Source records:
^^^^
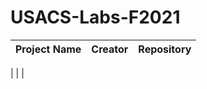 # USACS-Labs-F2021

| Project Name | Creator | Repository | 
| ------------ | ------- | ---------- |
|
|
|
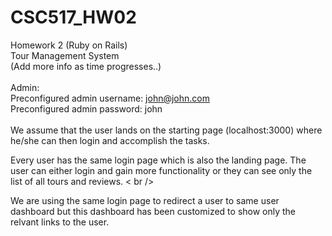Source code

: # CSC517_HW02
Homework 2 (Ruby on Rails) <br />
Tour Management System <br />
(Add more info as time progresses..) <br />
<br />
Admin: <br />
Preconfigured admin username: john@john.com <br />
Preconfigured admin password: john <br /> <br />
We assume that the user lands on the starting page (localhost:3000) where he/she can then login and accomplish the tasks. <br />

Every user has the same login page which is also the landing page. The user can either login and gain more functionality or they can see only the list of all tours and reviews. < br />

We are using the same login page to redirect a user to same user dashboard but this dashboard has been customized to show only the relvant links to the user.

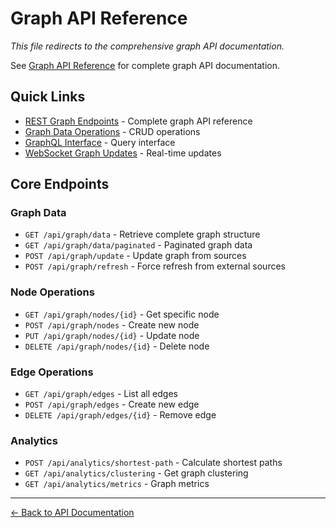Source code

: # Graph API Reference

*This file redirects to the comprehensive graph API documentation.*

See [Graph API Reference](rest/graph.md) for complete graph API documentation.

## Quick Links

- [REST Graph Endpoints](rest/graph.md) - Complete graph API reference
- [Graph Data Operations](rest/graph.md#graph-operations) - CRUD operations
- [GraphQL Interface](rest/graph.md#graphql) - Query interface
- [WebSocket Graph Updates](websocket-streams.md#graph-updates) - Real-time updates

## Core Endpoints

### Graph Data
- `GET /api/graph/data` - Retrieve complete graph structure
- `GET /api/graph/data/paginated` - Paginated graph data
- `POST /api/graph/update` - Update graph from sources
- `POST /api/graph/refresh` - Force refresh from external sources

### Node Operations
- `GET /api/graph/nodes/{id}` - Get specific node
- `POST /api/graph/nodes` - Create new node
- `PUT /api/graph/nodes/{id}` - Update node
- `DELETE /api/graph/nodes/{id}` - Delete node

### Edge Operations
- `GET /api/graph/edges` - List all edges
- `POST /api/graph/edges` - Create new edge
- `DELETE /api/graph/edges/{id}` - Remove edge

### Analytics
- `POST /api/analytics/shortest-path` - Calculate shortest paths
- `GET /api/analytics/clustering` - Get graph clustering
- `GET /api/analytics/metrics` - Graph metrics

---

[← Back to API Documentation](README.md)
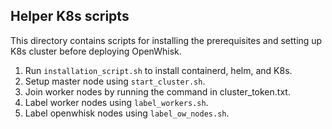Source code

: ## Helper K8s scripts

This directory contains scripts for installing the prerequisites and setting up K8s cluster before deploying OpenWhisk.

1. Run `installation_script.sh` to install containerd, helm, and K8s.
2. Setup master node using `start_cluster.sh`.
3. Join worker nodes by running the command in cluster_token.txt.
4. Label worker nodes using `label_workers.sh`.
5. Label openwhisk nodes using `label_ow_nodes.sh`.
^^^^
What is being asked
Set down every entry above verbatim, without pictures.

Completed task
 # USACS-Labs-F2021

| Project Name | Creator | Repository | 
| ------------ | ------- | ---------- |
|
|
|
Source code

: # CSC517_HW02
Homework 2 (Ruby on Rails) <br />
Tour Management System <br />
(Add more info as time progresses..) <br />
<br />
Admin: <br />
Preconfigured admin username: john@john.com <br />
Preconfigured admin password: john <br /> <br />
We assume that the user lands on the starting page (localhost:3000) where he/she can then login and accomplish the tasks. <br />

Every user has the same login page which is also the landing page. The user can either login and gain more functionality or they can see only the list of all tours and reviews. < br />

We are using the same login page to redirect a user to same user dashboard but this dashboard has been customized to show only the relvant links to the user.

Source code

: # Graph API Reference

*This file redirects to the comprehensive graph API documentation.*

See [Graph API Reference](rest/graph.md) for complete graph API documentation.

## Quick Links

- [REST Graph Endpoints](rest/graph.md) - Complete graph API reference
- [Graph Data Operations](rest/graph.md#graph-operations) - CRUD operations
- [GraphQL Interface](rest/graph.md#graphql) - Query interface
- [WebSocket Graph Updates](websocket-streams.md#graph-updates) - Real-time updates

## Core Endpoints

### Graph Data
- `GET /api/graph/data` - Retrieve complete graph structure
- `GET /api/graph/data/paginated` - Paginated graph data
- `POST /api/graph/update` - Update graph from sources
- `POST /api/graph/refresh` - Force refresh from external sources

### Node Operations
- `GET /api/graph/nodes/{id}` - Get specific node
- `POST /api/graph/nodes` - Create new node
- `PUT /api/graph/nodes/{id}` - Update node
- `DELETE /api/graph/nodes/{id}` - Delete node

### Edge Operations
- `GET /api/graph/edges` - List all edges
- `POST /api/graph/edges` - Create new edge
- `DELETE /api/graph/edges/{id}` - Remove edge

### Analytics
- `POST /api/analytics/shortest-path` - Calculate shortest paths
- `GET /api/analytics/clustering` - Get graph clustering
- `GET /api/analytics/metrics` - Graph metrics

---

[← Back to API Documentation](README.md)
Source code

: ## Helper K8s scripts

This directory contains scripts for installing the prerequisites and setting up K8s cluster before deploying OpenWhisk.

1. Run `installation_script.sh` to install containerd, helm, and K8s.
2. Setup master node using `start_cluster.sh`.
3. Join worker nodes by running the command in cluster_token.txt.
4. Label worker nodes using `label_workers.sh`.
5. Label openwhisk nodes using `label_ow_nodes.sh`.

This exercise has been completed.